== What is needed ==
The answer is to be one number: the count of lines in this listing that have the string "VARCHAR".

== Given records ==
★ ★ ★ ★ ★ ★ ★
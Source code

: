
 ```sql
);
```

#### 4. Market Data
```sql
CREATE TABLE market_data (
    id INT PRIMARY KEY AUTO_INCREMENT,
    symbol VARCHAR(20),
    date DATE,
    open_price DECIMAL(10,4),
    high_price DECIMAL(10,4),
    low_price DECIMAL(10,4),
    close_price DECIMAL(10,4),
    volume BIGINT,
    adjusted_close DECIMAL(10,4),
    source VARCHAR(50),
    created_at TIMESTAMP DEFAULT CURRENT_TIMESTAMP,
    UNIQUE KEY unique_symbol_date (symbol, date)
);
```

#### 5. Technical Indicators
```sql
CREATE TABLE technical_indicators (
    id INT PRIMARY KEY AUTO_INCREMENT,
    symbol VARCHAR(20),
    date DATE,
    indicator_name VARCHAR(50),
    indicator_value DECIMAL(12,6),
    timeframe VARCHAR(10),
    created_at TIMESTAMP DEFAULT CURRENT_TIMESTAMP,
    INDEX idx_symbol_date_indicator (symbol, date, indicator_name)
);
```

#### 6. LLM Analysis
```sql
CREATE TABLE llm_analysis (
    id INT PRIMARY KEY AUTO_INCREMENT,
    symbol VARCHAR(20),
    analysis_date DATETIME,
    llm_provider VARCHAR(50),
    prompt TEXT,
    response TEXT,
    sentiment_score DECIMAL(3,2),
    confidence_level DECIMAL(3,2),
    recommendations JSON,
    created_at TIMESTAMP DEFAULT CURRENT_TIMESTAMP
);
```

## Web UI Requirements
★ ★ ★ ★ ★ ★ ★
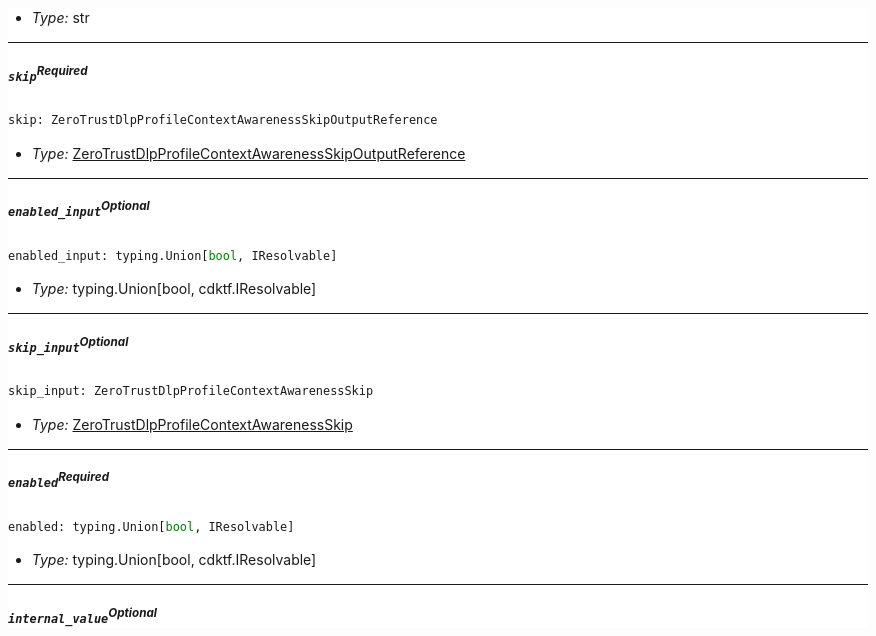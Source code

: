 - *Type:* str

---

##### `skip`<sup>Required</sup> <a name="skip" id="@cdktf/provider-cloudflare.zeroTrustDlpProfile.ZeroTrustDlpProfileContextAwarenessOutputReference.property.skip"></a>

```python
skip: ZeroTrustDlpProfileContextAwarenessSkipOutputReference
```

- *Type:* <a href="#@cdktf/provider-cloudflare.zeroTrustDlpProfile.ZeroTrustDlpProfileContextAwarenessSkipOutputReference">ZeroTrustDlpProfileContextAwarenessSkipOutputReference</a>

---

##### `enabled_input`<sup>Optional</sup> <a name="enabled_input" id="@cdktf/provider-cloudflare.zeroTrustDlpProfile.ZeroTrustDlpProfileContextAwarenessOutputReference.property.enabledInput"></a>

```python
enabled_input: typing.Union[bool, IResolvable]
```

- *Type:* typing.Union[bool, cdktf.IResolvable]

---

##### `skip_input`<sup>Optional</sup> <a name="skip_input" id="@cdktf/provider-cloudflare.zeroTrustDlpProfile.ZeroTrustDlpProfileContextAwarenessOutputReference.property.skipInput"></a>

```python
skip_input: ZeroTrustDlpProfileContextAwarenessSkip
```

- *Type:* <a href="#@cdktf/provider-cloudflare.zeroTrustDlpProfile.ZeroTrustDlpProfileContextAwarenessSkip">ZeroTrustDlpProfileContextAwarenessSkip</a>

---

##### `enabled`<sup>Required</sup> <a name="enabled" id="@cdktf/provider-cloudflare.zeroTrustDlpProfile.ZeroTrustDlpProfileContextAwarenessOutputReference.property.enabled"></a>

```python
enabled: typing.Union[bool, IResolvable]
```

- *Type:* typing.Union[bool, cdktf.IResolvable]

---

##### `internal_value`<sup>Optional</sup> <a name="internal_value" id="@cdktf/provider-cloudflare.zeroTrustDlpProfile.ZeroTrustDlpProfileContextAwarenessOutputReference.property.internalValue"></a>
★ ★ ★ ★ ★ ★ ★
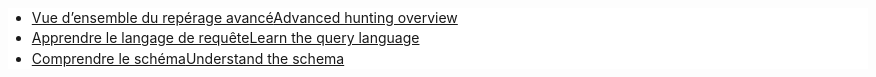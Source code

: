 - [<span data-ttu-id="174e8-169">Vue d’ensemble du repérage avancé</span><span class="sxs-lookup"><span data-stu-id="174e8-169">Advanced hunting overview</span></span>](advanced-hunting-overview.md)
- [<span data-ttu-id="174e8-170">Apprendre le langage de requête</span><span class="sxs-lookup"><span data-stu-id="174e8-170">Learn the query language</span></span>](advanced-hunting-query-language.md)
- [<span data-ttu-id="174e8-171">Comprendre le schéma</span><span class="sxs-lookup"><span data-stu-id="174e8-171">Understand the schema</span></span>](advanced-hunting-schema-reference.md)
★ ★ ★ ★ ★ ★ ★
== Task result ==
7